HDFS Erasure Coding in Big Data Hadoop

Tech Vidvan

7 years ago

This blog is all about HDFS Erasure Coding. In this blog we will discuss the concept of Erasure Coding in Hadoop, issues of old replication scheme. Two algorithms for Hadoop erasure coding such as XOR Algorithm, Reed-Solomon Algorithm are also discussed in this blog.

At last we will see the architecture and the advantages of erasure coding in Hadoop HDFS.

Problem with Old Scheme Replication

HDFS Erasure coding is a new feature introduced to reduce storage overhead by approximately 50% compared to 3x replication. Hadoop HDFS replicates each block 3 times for various purposes. It is very simple form of redundancy to shield against the datanode failure.
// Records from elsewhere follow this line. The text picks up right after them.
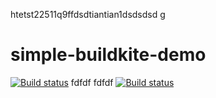 htetst22511q9ffdsdtiantian1dsdsdsd
g
# simple-buildkite-demo
[![Build status](https://badge.buildkite.com/5ee17857bdaeb404de3a4cc62e9b0afeec9aab614c783029f2.svg)](https://buildkite.com/test-699/first-pipeline)
fdfdf
fdfdf
[![Build status](https://badge.buildkite.com/4de733a3f204547ea4235906832f4fd62bfc1776822264cee4.svg)](https://buildkite.com/faa/pipeline1)
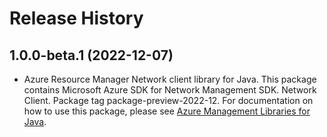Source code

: # Release History

## 1.0.0-beta.1 (2022-12-07)

- Azure Resource Manager Network client library for Java. This package contains Microsoft Azure SDK for Network Management SDK. Network Client. Package tag package-preview-2022-12. For documentation on how to use this package, please see [Azure Management Libraries for Java](https://aka.ms/azsdk/java/mgmt).
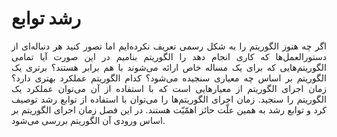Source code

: # رشد توابع
<div style='text-align: justify;'> اگر چه هنوز الگوریتم را به شکل رسمی تعریف نکرده‌ایم اما تصور کنید هر دنباله‌ای از دستورالعمل‌ها که کاری انجام دهد را الگوریتم بنامیم
در این صورت آیا تمامی الگوریتم‌هایی که برای یک مساله خاص ارائه می‌شوند با هم برابر هستند؟ برتری یک الگوریتم بر اساس چه معیاری سنجیده می‌شود؟ کدام الگوریتم عملکرد بهتری دارد؟ 
زمان اجرای الگوریتم از معیارهایی است که با استفاده از آن می‌توان عملکرد یک الگوریتم را سنجید. زمان اجرای الگوریتم‌ها را می‌توان  با استفاده از توابع رشد توصیف کرد و توابع رشد به همین علّت حائز اهمّیّت هستند. در این فصل زمان اجرای الگوریتم بر اساس ورودی آن الگوریتم بررسی می‌شود. </div>

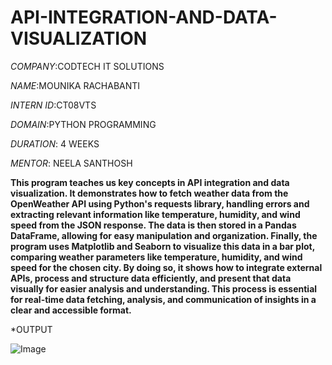 # API-INTEGRATION-AND-DATA-VISUALIZATION
*COMPANY*:CODTECH IT SOLUTIONS

*NAME*:MOUNIKA RACHABANTI

*INTERN ID*:CT08VTS

*DOMAIN*:PYTHON PROGRAMMING

*DURATION*: 4 WEEKS

*MENTOR*: NEELA SANTHOSH

**This program teaches us key concepts in API integration and data visualization. It demonstrates how to fetch weather data from the OpenWeather API using Python's requests library, handling errors and extracting relevant information like temperature, humidity, and wind speed from the JSON response. The data is then stored in a Pandas DataFrame, allowing for easy manipulation and organization. Finally, the program uses Matplotlib and Seaborn to visualize this data in a bar plot, comparing weather parameters like temperature, humidity, and wind speed for the chosen city. By doing so, it shows how to integrate external APIs, process and structure data efficiently, and present that data visually for easier analysis and understanding. This process is essential for real-time data fetching, analysis, and communication of insights in a clear and accessible format.**

*OUTPUT

![Image](https://github.com/user-attachments/assets/71fae485-f690-45b4-a3b2-c0b3438257bb)
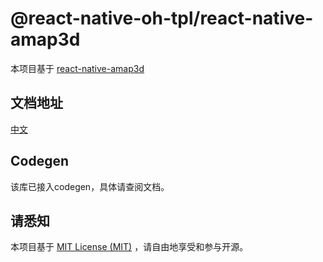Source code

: # @react-native-oh-tpl/react-native-amap3d
本项目基于 [react-native-amap3d](https://github.com/qiuxiang/react-native-amap3d)
## 文档地址
[中文](https://gitee.com/react-native-oh-library/usage-docs/tree/master/zh-cn/react-native-amap3d.md)
## Codegen
该库已接入codegen，具体请查阅文档。
## 请悉知
本项目基于 [MIT License (MIT)](https://github.com/qiuxiang/react-native-amap3d/blob/main/license) ，请自由地享受和参与开源。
Along with pros it has various cons that it is very expensive. 3 x replication has 200% overhead in storage space and other resources. Datasets with low I/O activity, addition replicas are rarely accessed during normal operation but still consume other resources.

This is the reason that Hadoop Erasure coding came into existence. It provides the same level of fault tolerance with less space store and 50% storage overhead.

When comparing the different storage scheme, an important consideration is:

Data durability (number of simultaneously fault tolerance)
Storage efficiency

So In N-way replication, there is N-1 fault tolerance with 1/n storage efficiency.

What is HDFS Erasure Coding in Hadoop?

HDFS Erasure Coding uses RAID. RAID implements EC uses stripping. Stripping logically stores the data in the form of a block. Then stores these blocks on the different disk. It calculates parity for each block and store. This is encoded. Through parity it recovers error.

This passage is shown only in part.